Figure 3: Bias in contextual effect estimates for DGM 3 (continuous predictor, binary outcome)

For DGM 4 (binary predictor and outcome), we see the same pattern found for DGM 3, indicating that the differences in bias between the two methods do not alter the conclusions.

Code

runname <- "April18_fullsimulation_combined"

# read in the final data frame
final_df <- readRDS(here(paste0("output/", runname, "/plotting_bias_df.RDS")))
  
# select relevant variables and cases (select and filter)
plot_df <- final_df %>%
# select T = 20, N = 200, sd.u0 = 1, predictor.type = "binary" and outcome.type = "continuous"
filter(T_total %in% c(5, 20), N_total == 200, sd.u0 %in% c(1, 3), predictor.type == "binary", outcome.type == "binary",
       sdX.between == 3, g.01 == 3) %>%
select(-c(ends_with("_success"), ends_with("_X"), ends_with("_X.cent"), ends_with("_X.cluster.means")))

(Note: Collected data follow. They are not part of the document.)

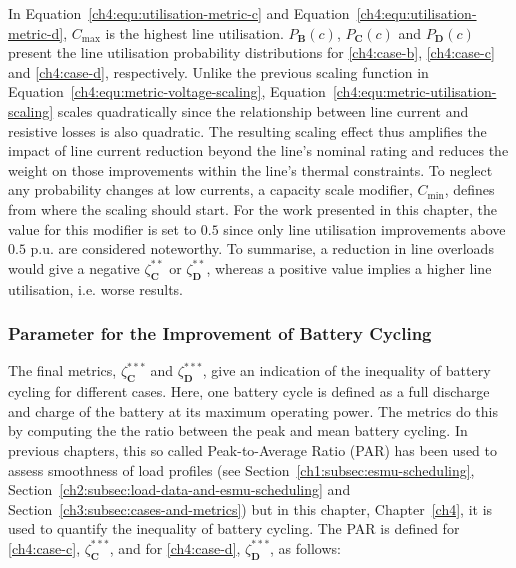 



In Equation~\ref{ch4:equ:utilisation-metric-c} and Equation~\ref{ch4:equ:utilisation-metric-d}, $C_\text{max}$ is the highest line utilisation.
$P_\textbf{B}(c)$, $P_\textbf{C}(c)$ and $P_\textbf{D}(c)$ present the line utilisation probability distributions for \ref{ch4:case-b}, \ref{ch4:case-c} and \ref{ch4:case-d}, respectively.
Unlike the previous scaling function in Equation~\ref{ch4:equ:metric-voltage-scaling}, Equation~\ref{ch4:equ:metric-utilisation-scaling} scales quadratically since the relationship between line current and resistive losses is also quadratic.
The resulting scaling effect thus amplifies the impact of line current reduction beyond the line's nominal rating and reduces the weight on those improvements within the line's thermal constraints.
To neglect any probability changes at low currents, a capacity scale modifier, $C_\text{min}$, defines from where the scaling should start.
For the work presented in this chapter, the value for this modifier is set to $0.5$ since only line utilisation improvements above $0.5$ p.u. are considered noteworthy.
To summarise, a reduction in line overloads would give a negative $\zeta^{**}_\textbf{C}$ or $\zeta^{**}_\textbf{D}$, whereas a positive value implies a higher line utilisation, i.e. worse results.

\subsubsection{Parameter for the Improvement of Battery Cycling}

The final metrics, $\zeta^{***}_\textbf{C}$ and $\zeta^{***}_\textbf{D}$, give an indication of the inequality of battery cycling for different cases.
Here, one battery cycle is defined as a full discharge and charge of the battery at its maximum operating power.
The metrics do this by computing the the ratio between the peak and mean battery cycling.
In previous chapters, this so called Peak-to-Average Ratio (PAR) has been used to assess smoothness of load profiles (see Section~\ref{ch1:subsec:esmu-scheduling}, Section~\ref{ch2:subsec:load-data-and-esmu-scheduling} and Section~\ref{ch3:subsec:cases-and-metrics}) but in this chapter, Chapter~\ref{ch4}, it is used to quantify the inequality of battery cycling.
The PAR is defined for \ref{ch4:case-c}, $\zeta_\textbf{C}^{***}$, and for \ref{ch4:case-d}, $\zeta_\textbf{D}^{***}$, as follows:

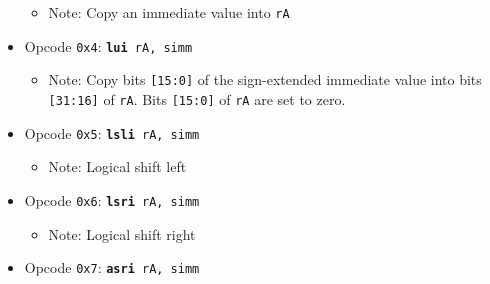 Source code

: \documentclass{article}
\begin{document}
\begin{itemize}
\begin{itemize}
			\item Note:  Copy an immediate value into \texttt{rA}
		\end{itemize}
		\item Opcode \texttt{0x4}:
			\texttt{\textbf{lui} rA, simm}
		\begin{itemize}
			\item Note:  Copy bits \texttt{[15:0]} of the sign-extended
			immediate value into bits \texttt{[31:16]} of \texttt{rA}.
			Bits \texttt{[15:0]} of \texttt{rA} are set to zero.
		\end{itemize}
		\item Opcode \texttt{0x5}:
			\texttt{\textbf{lsli} rA, simm}
		\begin{itemize}
			\item Note:  Logical shift left
		\end{itemize}
		\item Opcode \texttt{0x6}:
			\texttt{\textbf{lsri} rA, simm}
		\begin{itemize}
			\item Note:  Logical shift right
		\end{itemize}
		\item Opcode \texttt{0x7}:
			\texttt{\textbf{asri} rA, simm}
		\begin{itemize}

\end{itemize}
\end{itemize}
\end{document}
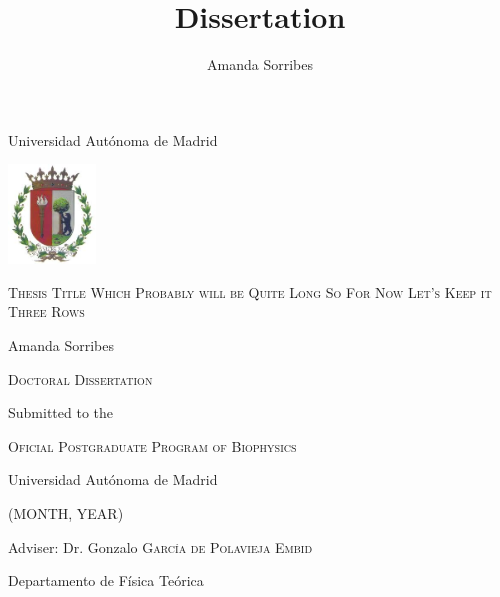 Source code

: \cleardoublepage
{}
\begin{titlepage}

\begin{center}

{\large Universidad Autónoma de Madrid}
\vspace{0.3cm}

\includegraphics[width=0.175\textwidth]{Frontmatter/Escudo_UAM}
\vspace{2.2cm}

\fontsize{30}{24}\selectfont
\textsc{ \huge Thesis Title Which Probably will be Quite Long So For Now Let's Keep it Three Rows}
\vspace{2.0cm}

\fontsize{11}{13}\selectfont
{\LARGE  Amanda Sorribes}
\vspace{3.6cm}

{\large \textsc{Doctoral Dissertation}}%
\vspace{0.16cm}

{\large Submitted to the}
\vspace{0.16cm}

\textsc{\large Oficial Postgraduate Program of Biophysics}%
\vspace{0.16cm}

{\large Universidad Autónoma de Madrid}
\vspace{0.16cm}

{\normalsize (MONTH, YEAR)}

\vfill

{\large Adviser: Dr. Gonzalo \textsc{García de Polavieja Embid}}
\vspace{0.15cm}

{\large Departamento de Física Teórica}

\vfill


\end{center}
\restoregeometry
\end{titlepage}

\thispagestyle{empty}

\title{Dissertation}
\author{Amanda Sorribes}

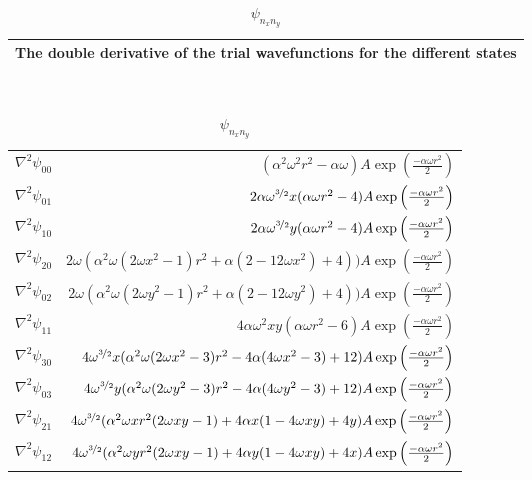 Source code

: \begin{table}[H]\caption{$\psi_{n_xn_y}$}\label{tab:doble_derivative_single_particle_trial_wavefunctions}
\begin{tabular}{l}
The double derivative of the trial wavefunctions for the different states\\ \hline
\end{tabular}\\
\begin{tabular}{l|r}
\large $\nabla^2 \psi_{00}$ & \large $ (\alpha^2\omega^2 r^2-\alpha\omega) A\exp\left({\frac{-\alpha\omega r^2}{2}}\right)$\\
\large $\nabla^2 \psi_{01}$ & \large $2\alpha \omega^{\nicefrac{3}{2}} x (\alpha \omega r^2 -4)A\exp\left({\frac{-\alpha\omega r^2}{2}}\right)$\\
\large $\nabla^2 \psi_{10}$ & \large $2\alpha \omega^{\nicefrac{3}{2}} y (\alpha \omega r^2 -4)A\exp\left({\frac{-\alpha\omega r^2}{2}}\right)$\\
\large $\nabla^2 \psi_{20}$ & \large $2\omega(\alpha^2 \omega (2\omega x^2 -1)r^2 + \alpha (2-12 \omega x^2) + 4)) A\exp\left({\frac{-\alpha\omega r^2}{2}}\right)$\\
\large $\nabla^2 \psi_{02}$ & \large $2\omega(\alpha^2 \omega (2\omega y^2 -1)r^2 + \alpha (2-12 \omega y^2) + 4)) A\exp\left({\frac{-\alpha\omega r^2}{2}}\right)$\\
\large $\nabla^2 \psi_{11}$ & \large $4\alpha \omega^2 xy(\alpha \omega r^2 - 6)A\exp\left({\frac{-\alpha\omega r^2}{2}}\right)$\\
\large $\nabla^2 \psi_{30}$ & \large $ 4 \omega^{\nicefrac{3}{2}} x (\alpha^2 \omega (2 \omega x^2 - 3) r^2 - 4 \alpha (4 \omega x^2 - 3) + 12) A\exp\left({\frac{-\alpha\omega r^2}{2}}\right)$\\
\large $\nabla^2 \psi_{03}$ & \large$ 4 \omega^{\nicefrac{3}{2}} y (\alpha^2 \omega (2 \omega y^2 - 3) r^2 - 4 \alpha (4 \omega y^2 - 3) + 12) A\exp\left({\frac{-\alpha\omega r^2}{2}}\right)$\\
\large $\nabla^2 \psi_{21}$ & \large $4 \omega^{\nicefrac{3}{2}} (\alpha^2 \omega x r^2 (2 \omega x y - 1) + 4 \alpha x (1 - 4\omega x y) + 4 y)A\exp\left({\frac{-\alpha\omega r^2}{2}}\right)$\\
\large $\nabla^2 \psi_{12}$ & \large $4 \omega^{\nicefrac{3}{2}} (\alpha^2 \omega y r^2 (2 \omega x y - 1) + 4 \alpha y (1 - 4\omega x y) + 4 x)A\exp\left({\frac{-\alpha\omega r^2}{2}}\right)$\\
\end{tabular}
\end{table}

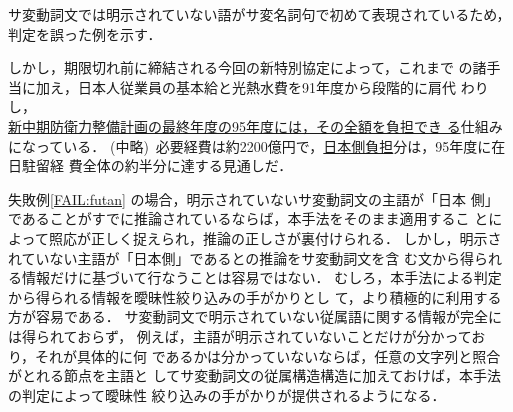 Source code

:サ変動詞文では明示されていない語がサ変名詞句で初めて表現されているため，
判定を誤った例を示す．
\begin{FAIL}
\fail しかし，期限切れ前に締結される今回の新特別協定によって，これまで
の諸手当に加え，日本人従業員の基本給と光熱水費を91年度から段階的に肩代
わりし，\\
\underline{新中期防衛力整備計画の最終年度の95年度には，その全額を負担でき
る}仕組みにな\hspace*{0.2mm}って\hspace*{0.2mm}い\hspace*{0.2mm}る．\hspace*{0.2mm}
(中略)\ 
必\hspace*{0.4mm}要\hspace*{0.4mm}経\hspace*{0.4mm}費\hspace*{0.4mm}は\hspace*{0.2mm}約\hspace*{0.6mm}2\hspace*{0.2mm}2\hspace*{0.2mm}0\hspace*{0.2mm}0\hspace*{0.2mm}億\hspace*{0.4mm}円\hspace*{0.2mm}で，\hspace*{0.2mm}\underline{\hspace*{0.2mm}日\hspace*{0.4mm}本\hspace*{0.4mm}側\hspace*{0.4mm}負\hspace*{0.4mm}担}\hspace*{0.4mm}分\hspace*{0.4mm}は，\hspace*{0.4mm}9\hspace*{0.2mm}5\hspace*{0.2mm}年\hspace*{0.4mm}度\hspace*{0.2mm}に\hspace*{0.2mm}在\\日駐留経
費全体の約半分に達する見通しだ．\label{FAIL:futan}
\end{FAIL}
失敗例\ref{FAIL:futan} の場合，明示されていないサ変動詞文の主語が「日本
側」であることがすでに推論されているならば，本手法をそのまま適用するこ
とによって照応が正しく捉えられ，推論の正しさが裏付けられる．
しかし，明示されていない主語が「日本側」であるとの推論をサ変動詞文を含
む文から得られる情報だけに基づいて行なうことは容易ではない．
むしろ，本手法による判定から得られる情報を曖昧性絞り込みの手がかりとし
て，より積極的に利用する方が容易である．
サ変動詞文で明示されていない従属語に関する情報が完全には得られておらず，
例えば，主語が明示されていないことだけが分かっており，それが具体的に何
であるかは分かっていないならば，任意の文字列と照合がとれる節点を主語と
してサ変動詞文の従属構造構造に加えておけば，本手法の判定によって曖昧性
絞り込みの手がかりが提供されるようになる．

plot_df_g01 <- plot_df %>%
select(-ends_with("_g.10_bias")) %>%
# turn the bias variables into long format, with a new column indicating the model name
pivot_longer(cols = ends_with("_bias"), names_to = "model", values_to = "g01_bias") %>%
# remove the "_g.01_bias" suffix from the model names
mutate(model = str_remove(model, "_g.01_bias")) %>%
# change model names
mutate(model = recode(model,
                      "l3a" = "GLMM-HB",
                      "l4" = "GLMM-MuCo",
                      "g.independence3" = "GEE-independence-HB",
                      "g.independence4" = "GEE-independence-MuCo",
                      "g.exchangeable3" = "GEE-exchangeable-HB",
                      "g.exchangeable4" = "GEE-exchangeable-MuCo",
                      "g.ar13" = "GEE-AR1-HB",
                      "g.ar14" = "GEE-AR1-MuCo")) %>%
# set factor levels of model to ensure correct order in the plot
mutate(model = factor(model, levels = c("GLMM-HB", "GLMM-MuCo", "GEE-independence-HB", "GEE-independence-MuCo",
                                        "GEE-exchangeable-HB", "GEE-exchangeable-MuCo",
                                        "GEE-AR1-HB", "GEE-AR1-MuCo"))) %>%
# create new variable indicating method type (so M1 and G1 are "Method 1")
mutate(method_type = case_when(
  str_detect(model, "HB") ~ "HB",
  str_detect(model, "MuCo") ~ "MuCo",
)) %>%
mutate(estimation_type = case_when(
  str_detect(model, "GLMM") ~ "GLMM",
  str_detect(model, "independence") ~ "GEE-independence",
  str_detect(model, "exchangeable") ~ "GEE-exchangeable",
  str_detect(model, "AR1") ~ "GEE-AR(1)"
)) %>%
# set factor levels of method_type to ensure correct order in the plot
mutate(estimation_type = factor(estimation_type, levels = c("GLMM", "GEE-independence", "GEE-exchangeable", "GEE-AR(1)")),
       method_type = factor(method_type, levels = c("HB", "MuCo"))) %>%
# Turn label variables (sdX.between, g.01 and sd.u0) into strings with an underscore
mutate(sd.u0_label = factor(sd.u0,
                            levels = c(1, 3),
                            labels = c(expression(sigma[u] == 1), expression(sigma[u] == 3)))) %>%
mutate(T_total_label = factor(T_total,
                              levels = c(5, 20),
                              labels = c("T == 5", "T == 20"))) %>%
# remove all bias values exceeding 100
mutate(g01_bias = ifelse(abs(g01_bias) > 100, NA, g01_bias)) 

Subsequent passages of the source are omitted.